↓

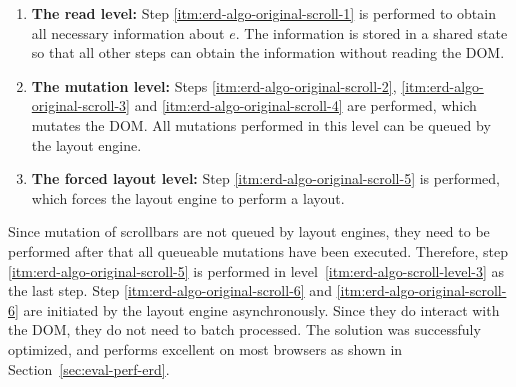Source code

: \documentclass[a4paper,11pt]{kth-mag}
\begin{document}
        \begin{enumerate}
          \item\label{itm:erd-algo-scroll-level-1}
            \textbf{The read level:}
            Step \ref{itm:erd-algo-original-scroll-1} is performed to obtain all necessary information about $e$.
            The information is stored in a shared state so that all other steps can obtain the information without reading the \gls{DOM}.
          \item\label{itm:erd-algo-scroll-level-2}
            \textbf{The mutation level:}
            Steps \ref{itm:erd-algo-original-scroll-2}, \ref{itm:erd-algo-original-scroll-3} and \ref{itm:erd-algo-original-scroll-4} are performed, which mutates the \gls{DOM}.
            All mutations performed in this level can be queued by the layout engine.
          \item\label{itm:erd-algo-scroll-level-3}
            \textbf{The forced layout level:}
            Step \ref{itm:erd-algo-original-scroll-5} is performed, which forces the layout engine to perform a layout.
        \end{enumerate}
        Since mutation of scrollbars are not queued by layout engines, they need to be performed after that all queueable mutations have been executed.
        Therefore, step \ref{itm:erd-algo-original-scroll-5} is performed in level~\ref{itm:erd-algo-scroll-level-3} as the last step.
        Step \ref{itm:erd-algo-original-scroll-6} and \ref{itm:erd-algo-original-scroll-6} are initiated by the layout engine asynchronously.
        Since they do interact with the \gls{DOM}, they do not need to batch processed.
        The solution was successfuly optimized, and performs excellent on most browsers as shown in Section~\ref{sec:eval-perf-erd}.



\end{document}
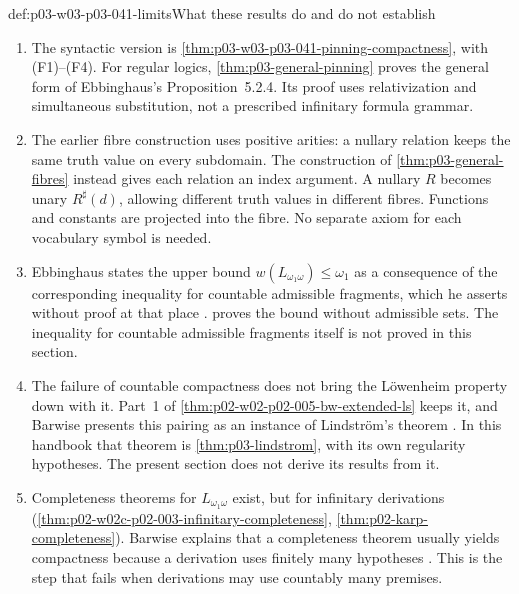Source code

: \begin{hbwarning}{def:p03-w03-p03-041-limits}{What these results do and do not establish}
\begin{enumerate}
\item The syntactic version is
      \cref{thm:p03-w03-p03-041-pinning-compactness}, with (F1)--(F4).
      For regular logics, \cref{thm:p03-general-pinning} proves the
      general form of Ebbinghaus's Proposition~5.2.4. Its proof uses
      relativization and simultaneous substitution, not a prescribed
      infinitary formula grammar.
\item The earlier fibre construction uses positive arities: a nullary
      relation keeps the same truth value on every subdomain.
      The construction of \cref{thm:p03-general-fibres} instead gives
      each relation an index argument. A nullary \(R\) becomes unary
      \(R^\sharp(d)\), allowing different truth values in different fibres.
      Functions and constants are projected into the fibre. No separate
      axiom for each vocabulary symbol is needed.
\item Ebbinghaus states the upper bound
      \(w(L_{\omega_1\omega})\leq\omega_1\) as a consequence of the
      corresponding inequality for countable admissible fragments, which
      he asserts without proof at that place
      \cite[Ch.~II, Example~5.2.3(c), p.~62]{Ebbinghaus1985ExtendedLogics}.
       proves the bound without
      admissible sets. The inequality for countable admissible fragments
      itself is not proved in this section.
\item The failure of countable compactness does not bring the
      L\"owenheim property down with it. Part~1 of
      \cref{thm:p02-w02-p02-005-bw-extended-ls} keeps it, and Barwise
      presents this pairing as an instance of Lindstr\"om's theorem
      \cite[Ch.~I, \S2.1, p.~14]{Barwise1985BackgroundAims}. In this
      handbook that theorem is \cref{thm:p03-lindstrom}, with its own
      regularity hypotheses. The present section does not derive its
      results from it.
\item Completeness theorems for \(L_{\omega_1\omega}\) exist, but for
      infinitary derivations
      (\cref{thm:p02-w02c-p02-003-infinitary-completeness},
      \cref{thm:p02-karp-completeness}). Barwise explains that a
      completeness theorem usually yields compactness because a
      derivation uses finitely many hypotheses
      \cite[Ch.~I, \S1.4, p.~7]{Barwise1985BackgroundAims}. This is the
      step that fails when derivations may use countably many premises.
\end{enumerate}
\end{hbwarning}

↑

Hand back the data above exactly, leaving out all pictures.

Source code

: \documentclass[a4paper,11pt]{kth-mag}
\begin{document}
        \begin{enumerate}
          \item\label{itm:erd-algo-scroll-level-1}
            \textbf{The read level:}
            Step \ref{itm:erd-algo-original-scroll-1} is performed to obtain all necessary information about $e$.
            The information is stored in a shared state so that all other steps can obtain the information without reading the \gls{DOM}.
          \item\label{itm:erd-algo-scroll-level-2}
            \textbf{The mutation level:}
            Steps \ref{itm:erd-algo-original-scroll-2}, \ref{itm:erd-algo-original-scroll-3} and \ref{itm:erd-algo-original-scroll-4} are performed, which mutates the \gls{DOM}.
            All mutations performed in this level can be queued by the layout engine.
          \item\label{itm:erd-algo-scroll-level-3}
            \textbf{The forced layout level:}
            Step \ref{itm:erd-algo-original-scroll-5} is performed, which forces the layout engine to perform a layout.
        \end{enumerate}
        Since mutation of scrollbars are not queued by layout engines, they need to be performed after that all queueable mutations have been executed.
        Therefore, step \ref{itm:erd-algo-original-scroll-5} is performed in level~\ref{itm:erd-algo-scroll-level-3} as the last step.
        Step \ref{itm:erd-algo-original-scroll-6} and \ref{itm:erd-algo-original-scroll-6} are initiated by the layout engine asynchronously.
        Since they do interact with the \gls{DOM}, they do not need to batch processed.
        The solution was successfuly optimized, and performs excellent on most browsers as shown in Section~\ref{sec:eval-perf-erd}.



\end{document}
Source code

: \begin{hbwarning}{def:p03-w03-p03-041-limits}{What these results do and do not establish}
\begin{enumerate}
\item The syntactic version is
      \cref{thm:p03-w03-p03-041-pinning-compactness}, with (F1)--(F4).
      For regular logics, \cref{thm:p03-general-pinning} proves the
      general form of Ebbinghaus's Proposition~5.2.4. Its proof uses
      relativization and simultaneous substitution, not a prescribed
      infinitary formula grammar.
\item The earlier fibre construction uses positive arities: a nullary
      relation keeps the same truth value on every subdomain.
      The construction of \cref{thm:p03-general-fibres} instead gives
      each relation an index argument. A nullary \(R\) becomes unary
      \(R^\sharp(d)\), allowing different truth values in different fibres.
      Functions and constants are projected into the fibre. No separate
      axiom for each vocabulary symbol is needed.
\item Ebbinghaus states the upper bound
      \(w(L_{\omega_1\omega})\leq\omega_1\) as a consequence of the
      corresponding inequality for countable admissible fragments, which
      he asserts without proof at that place
      \cite[Ch.~II, Example~5.2.3(c), p.~62]{Ebbinghaus1985ExtendedLogics}.
       proves the bound without
      admissible sets. The inequality for countable admissible fragments
      itself is not proved in this section.
\item The failure of countable compactness does not bring the
      L\"owenheim property down with it. Part~1 of
      \cref{thm:p02-w02-p02-005-bw-extended-ls} keeps it, and Barwise
      presents this pairing as an instance of Lindstr\"om's theorem
      \cite[Ch.~I, \S2.1, p.~14]{Barwise1985BackgroundAims}. In this
      handbook that theorem is \cref{thm:p03-lindstrom}, with its own
      regularity hypotheses. The present section does not derive its
      results from it.
\item Completeness theorems for \(L_{\omega_1\omega}\) exist, but for
      infinitary derivations
      (\cref{thm:p02-w02c-p02-003-infinitary-completeness},
      \cref{thm:p02-karp-completeness}). Barwise explains that a
      completeness theorem usually yields compactness because a
      derivation uses finitely many hypotheses
      \cite[Ch.~I, \S1.4, p.~7]{Barwise1985BackgroundAims}. This is the
      step that fails when derivations may use countably many premises.
\end{enumerate}
\end{hbwarning}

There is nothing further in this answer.